On 18/08/2011 01:35, John Delacour wrote:
At 17:53 -0500 17/08/2011, Bryan R Harris wrote:
How can I do a 3-argument open on STDIN? This doesn't work because the
3-argument open won't open STDIN when you tell it to open "-".
**************************************
@files = ("-");
for (@files) {
print reverse readfile($_);
}
[...]
That makes no sense to me at all. I see no mention of STDIN in the
script and see you are trying to open and read a single file named "-",
which is pretty odd.
Hi John
Bryan is referring to a poorly-documented feature of Perl, which as far
as I know is only described in perldoc perlopentut. This is what it says:
The Minus File
Again following the lead of the standard shell utilities, Perl's "open"

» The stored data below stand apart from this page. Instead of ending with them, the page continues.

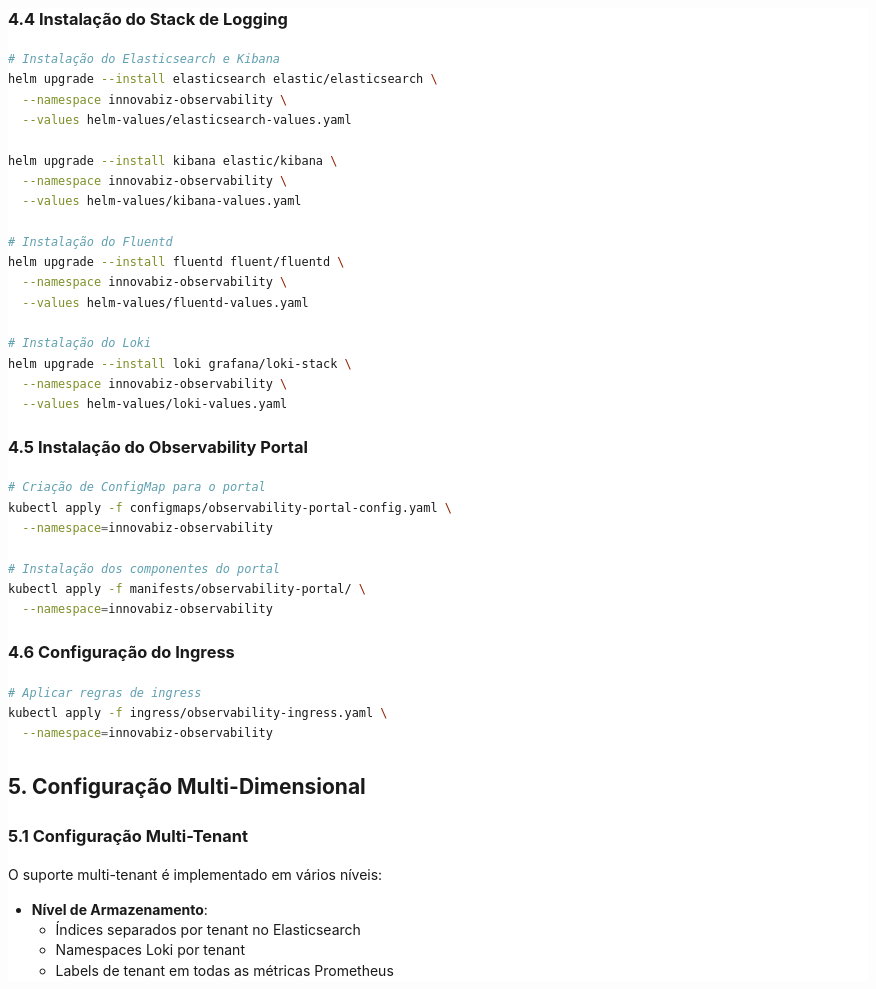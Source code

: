 ### 4.4 Instalação do Stack de Logging

```bash
# Instalação do Elasticsearch e Kibana
helm upgrade --install elasticsearch elastic/elasticsearch \
  --namespace innovabiz-observability \
  --values helm-values/elasticsearch-values.yaml

helm upgrade --install kibana elastic/kibana \
  --namespace innovabiz-observability \
  --values helm-values/kibana-values.yaml

# Instalação do Fluentd
helm upgrade --install fluentd fluent/fluentd \
  --namespace innovabiz-observability \
  --values helm-values/fluentd-values.yaml

# Instalação do Loki
helm upgrade --install loki grafana/loki-stack \
  --namespace innovabiz-observability \
  --values helm-values/loki-values.yaml
```

### 4.5 Instalação do Observability Portal

```bash
# Criação de ConfigMap para o portal
kubectl apply -f configmaps/observability-portal-config.yaml \
  --namespace=innovabiz-observability

# Instalação dos componentes do portal
kubectl apply -f manifests/observability-portal/ \
  --namespace=innovabiz-observability
```

### 4.6 Configuração do Ingress

```bash
# Aplicar regras de ingress
kubectl apply -f ingress/observability-ingress.yaml \
  --namespace=innovabiz-observability
```

## 5. Configuração Multi-Dimensional

### 5.1 Configuração Multi-Tenant

O suporte multi-tenant é implementado em vários níveis:

- **Nível de Armazenamento**:
  - Índices separados por tenant no Elasticsearch
  - Namespaces Loki por tenant
  - Labels de tenant em todas as métricas Prometheus
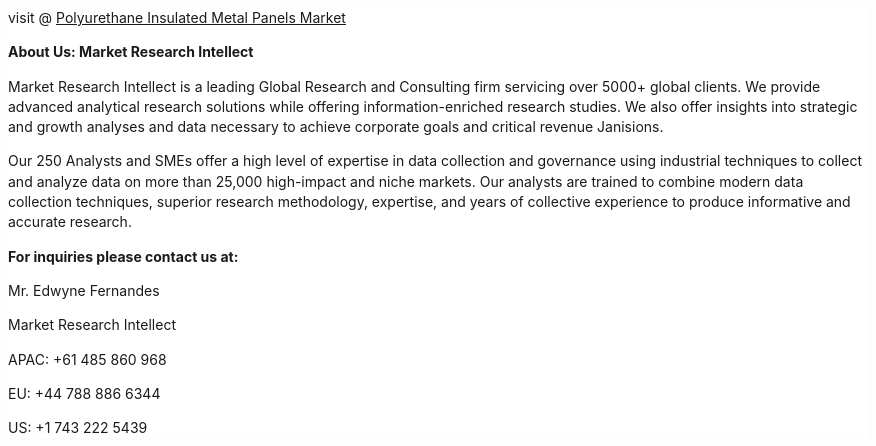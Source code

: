 visit&nbsp;@</strong>&nbsp;</span><span class="font-[700]"><a href="https://www.marketresearchintellect.com/product/global-polyurethane-insulated-metal-panels-market/?utm_source=Linkedin&utm_medium=046" target="_blank" data-tracking-control-name="article-ssr-frontend-pulse_little-text-block" data-tracking-will-navigate="" data-test-link="">Polyurethane Insulated Metal Panels Market</a></span></p><p><strong><span class="font-[700]">About Us: Market Research Intellect</span></strong></p><p><span class="">Market Research Intellect is a leading Global Research and Consulting firm servicing over 5000+ global clients. We provide advanced analytical research solutions while offering information-enriched research studies.&nbsp;</span>We also offer insights into strategic and growth analyses and data necessary to achieve corporate goals and critical revenue Janisions.</p><p><span class="">Our 250 Analysts and SMEs offer a high level of expertise in data collection and governance using industrial techniques to collect and analyze data on more than 25,000 high-impact and niche markets. Our analysts are trained to combine modern data collection techniques, superior research methodology, expertise, and years of collective experience to produce informative and accurate research.</span></p><p><strong>For inquiries please contact us at:</strong></p><p>Mr. Edwyne Fernandes</p><p>Market Research Intellect</p><p>APAC: +61 485 860 968</p><p>EU: +44 788 886 6344</p><p>US: +1 743 222 5439</p>
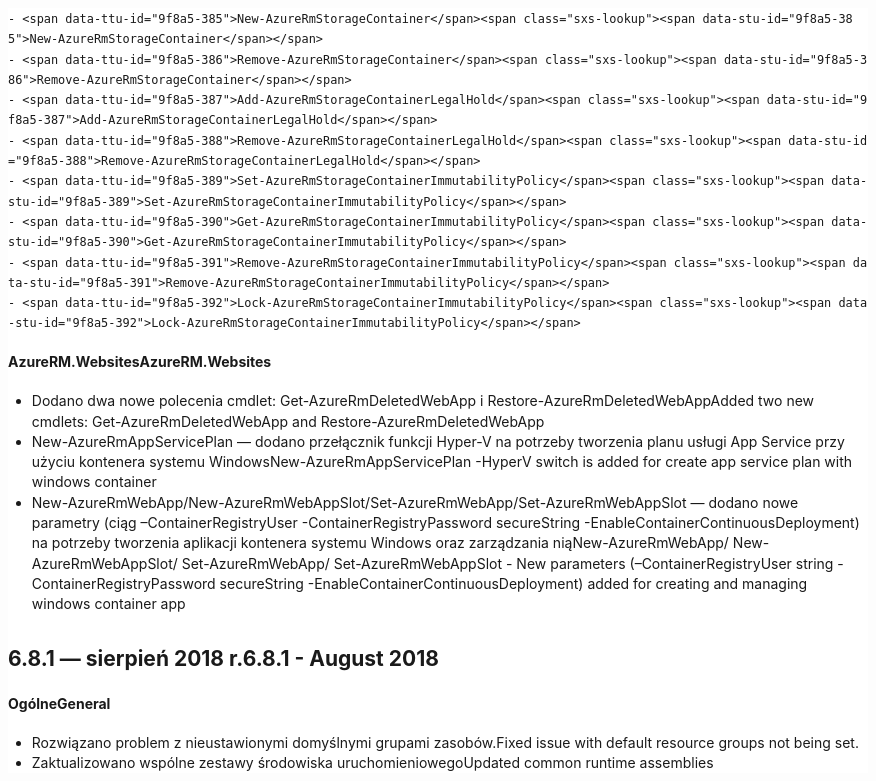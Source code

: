     - <span data-ttu-id="9f8a5-385">New-AzureRmStorageContainer</span><span class="sxs-lookup"><span data-stu-id="9f8a5-385">New-AzureRmStorageContainer</span></span>
    - <span data-ttu-id="9f8a5-386">Remove-AzureRmStorageContainer</span><span class="sxs-lookup"><span data-stu-id="9f8a5-386">Remove-AzureRmStorageContainer</span></span>
    - <span data-ttu-id="9f8a5-387">Add-AzureRmStorageContainerLegalHold</span><span class="sxs-lookup"><span data-stu-id="9f8a5-387">Add-AzureRmStorageContainerLegalHold</span></span>
    - <span data-ttu-id="9f8a5-388">Remove-AzureRmStorageContainerLegalHold</span><span class="sxs-lookup"><span data-stu-id="9f8a5-388">Remove-AzureRmStorageContainerLegalHold</span></span>
    - <span data-ttu-id="9f8a5-389">Set-AzureRmStorageContainerImmutabilityPolicy</span><span class="sxs-lookup"><span data-stu-id="9f8a5-389">Set-AzureRmStorageContainerImmutabilityPolicy</span></span>
    - <span data-ttu-id="9f8a5-390">Get-AzureRmStorageContainerImmutabilityPolicy</span><span class="sxs-lookup"><span data-stu-id="9f8a5-390">Get-AzureRmStorageContainerImmutabilityPolicy</span></span>
    - <span data-ttu-id="9f8a5-391">Remove-AzureRmStorageContainerImmutabilityPolicy</span><span class="sxs-lookup"><span data-stu-id="9f8a5-391">Remove-AzureRmStorageContainerImmutabilityPolicy</span></span>
    - <span data-ttu-id="9f8a5-392">Lock-AzureRmStorageContainerImmutabilityPolicy</span><span class="sxs-lookup"><span data-stu-id="9f8a5-392">Lock-AzureRmStorageContainerImmutabilityPolicy</span></span>

#### <a name="azurermwebsites"></a><span data-ttu-id="9f8a5-393">AzureRM.Websites</span><span class="sxs-lookup"><span data-stu-id="9f8a5-393">AzureRM.Websites</span></span>
* <span data-ttu-id="9f8a5-394">Dodano dwa nowe polecenia cmdlet: Get-AzureRmDeletedWebApp i Restore-AzureRmDeletedWebApp</span><span class="sxs-lookup"><span data-stu-id="9f8a5-394">Added two new cmdlets: Get-AzureRmDeletedWebApp and Restore-AzureRmDeletedWebApp</span></span>
* <span data-ttu-id="9f8a5-395">New-AzureRmAppServicePlan — dodano przełącznik funkcji Hyper-V na potrzeby tworzenia planu usługi App Service przy użyciu kontenera systemu Windows</span><span class="sxs-lookup"><span data-stu-id="9f8a5-395">New-AzureRmAppServicePlan -HyperV switch is added for create app service plan with windows container</span></span>
* <span data-ttu-id="9f8a5-396">New-AzureRmWebApp/New-AzureRmWebAppSlot/Set-AzureRmWebApp/Set-AzureRmWebAppSlot — dodano nowe parametry (ciąg –ContainerRegistryUser -ContainerRegistryPassword secureString -EnableContainerContinuousDeployment) na potrzeby tworzenia aplikacji kontenera systemu Windows oraz zarządzania nią</span><span class="sxs-lookup"><span data-stu-id="9f8a5-396">New-AzureRmWebApp/ New-AzureRmWebAppSlot/ Set-AzureRmWebApp/ Set-AzureRmWebAppSlot - New parameters (–ContainerRegistryUser string -ContainerRegistryPassword secureString -EnableContainerContinuousDeployment) added for creating and managing windows container app</span></span>

## <a name="681---august-2018"></a><span data-ttu-id="9f8a5-397">6.8.1 — sierpień 2018 r.</span><span class="sxs-lookup"><span data-stu-id="9f8a5-397">6.8.1 - August 2018</span></span>
#### <a name="general"></a><span data-ttu-id="9f8a5-398">Ogólne</span><span class="sxs-lookup"><span data-stu-id="9f8a5-398">General</span></span>
* <span data-ttu-id="9f8a5-399">Rozwiązano problem z nieustawionymi domyślnymi grupami zasobów.</span><span class="sxs-lookup"><span data-stu-id="9f8a5-399">Fixed issue with default resource groups not being set.</span></span>
* <span data-ttu-id="9f8a5-400">Zaktualizowano wspólne zestawy środowiska uruchomieniowego</span><span class="sxs-lookup"><span data-stu-id="9f8a5-400">Updated common runtime assemblies</span></span>
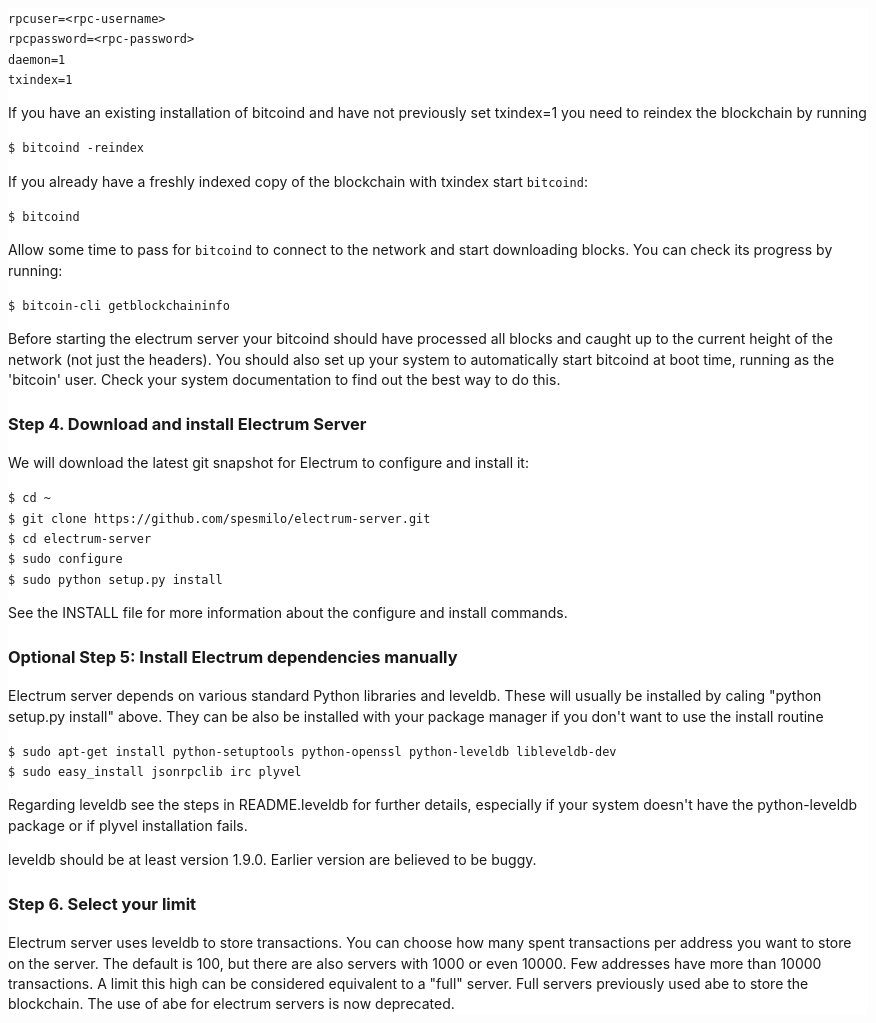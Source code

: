     rpcuser=<rpc-username>
    rpcpassword=<rpc-password>
    daemon=1
    txindex=1


If you have an existing installation of bitcoind and have not previously
set txindex=1 you need to reindex the blockchain by running

    $ bitcoind -reindex

If you already have a freshly indexed copy of the blockchain with txindex start `bitcoind`:

    $ bitcoind

Allow some time to pass for `bitcoind` to connect to the network and start
downloading blocks. You can check its progress by running:

    $ bitcoin-cli getblockchaininfo

Before starting the electrum server your bitcoind should have processed all 
blocks and caught up to the current height of the network (not just the headers).
You should also set up your system to automatically start bitcoind at boot
time, running as the 'bitcoin' user. Check your system documentation to
find out the best way to do this.

### Step 4. Download and install Electrum Server

We will download the latest git snapshot for Electrum to configure and install it:

    $ cd ~
    $ git clone https://github.com/spesmilo/electrum-server.git
    $ cd electrum-server
    $ sudo configure
    $ sudo python setup.py install

See the INSTALL file for more information about the configure and install commands. 

### Optional Step 5: Install Electrum dependencies manually

Electrum server depends on various standard Python libraries and leveldb. These will usually be
installed by caling "python setup.py install" above. They can be also be installed with your
package manager if you don't want to use the install routine

    $ sudo apt-get install python-setuptools python-openssl python-leveldb libleveldb-dev 
    $ sudo easy_install jsonrpclib irc plyvel

Regarding leveldb see the steps in README.leveldb for further details, especially if your system
doesn't have the python-leveldb package or if plyvel installation fails.

leveldb should be at least version 1.9.0. Earlier version are believed to be buggy.

### Step 6. Select your limit

Electrum server uses leveldb to store transactions. You can choose
how many spent transactions per address you want to store on the server.
The default is 100, but there are also servers with 1000 or even 10000.
Few addresses have more than 10000 transactions. A limit this high
can be considered equivalent to a "full" server. Full servers previously
used abe to store the blockchain. The use of abe for electrum servers is now
deprecated.
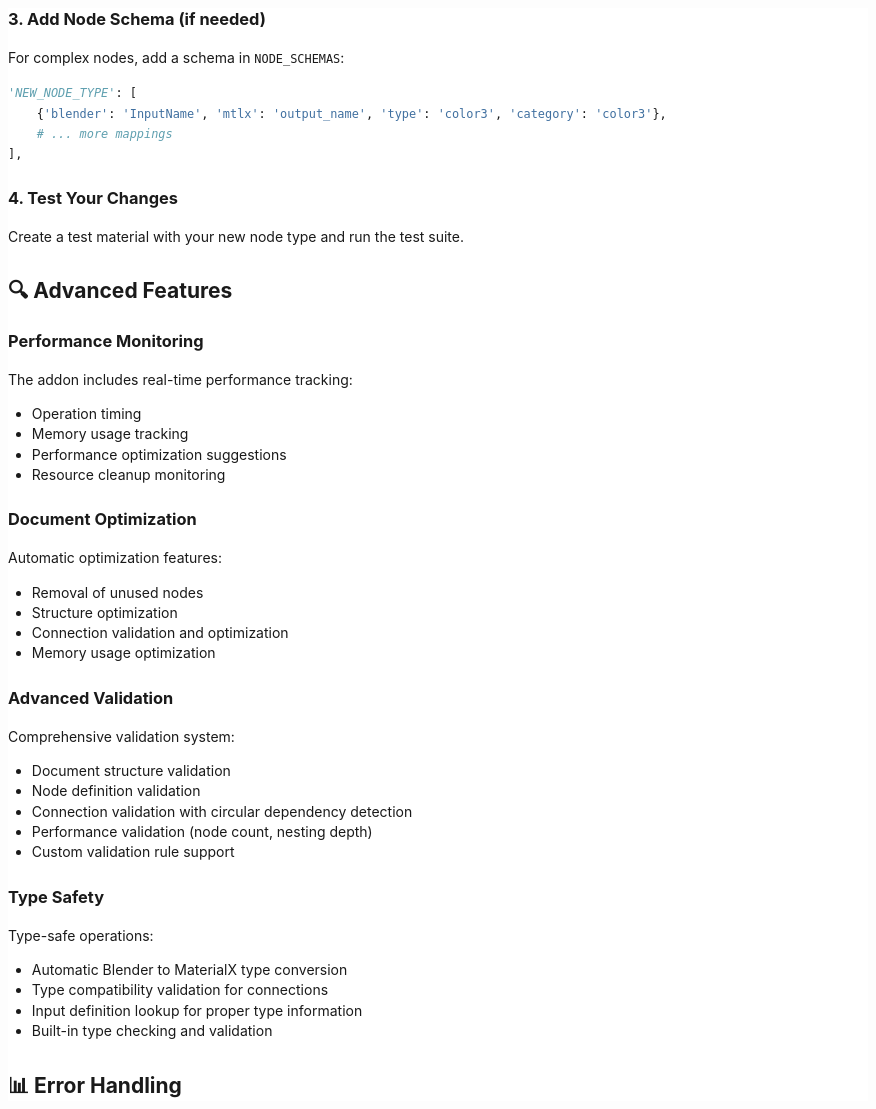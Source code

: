 ### 3. Add Node Schema (if needed)

For complex nodes, add a schema in `NODE_SCHEMAS`:

```python
'NEW_NODE_TYPE': [
    {'blender': 'InputName', 'mtlx': 'output_name', 'type': 'color3', 'category': 'color3'},
    # ... more mappings
],
```

### 4. Test Your Changes

Create a test material with your new node type and run the test suite.

## 🔍 Advanced Features

### Performance Monitoring

The addon includes real-time performance tracking:
- Operation timing
- Memory usage tracking
- Performance optimization suggestions
- Resource cleanup monitoring

### Document Optimization

Automatic optimization features:
- Removal of unused nodes
- Structure optimization
- Connection validation and optimization
- Memory usage optimization

### Advanced Validation

Comprehensive validation system:
- Document structure validation
- Node definition validation
- Connection validation with circular dependency detection
- Performance validation (node count, nesting depth)
- Custom validation rule support

### Type Safety

Type-safe operations:
- Automatic Blender to MaterialX type conversion
- Type compatibility validation for connections
- Input definition lookup for proper type information
- Built-in type checking and validation

## 📊 Error Handling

function treats a file whose name is a single minus, "-", in a special
way. If you open minus for reading, it really means to access the
standard input. If you open minus for writing, it really means to access
the standard output.
And the problem is that, while
open my $fh, '-';
or
open my $fh, '<-';
opens a copy of the STDIN filehandle, the three-argument form of open
open my $fh, '<', '-';
looks instead for a real file called '-' and fails if it doesn't find
one. Brandon's solution is the only one I can think of.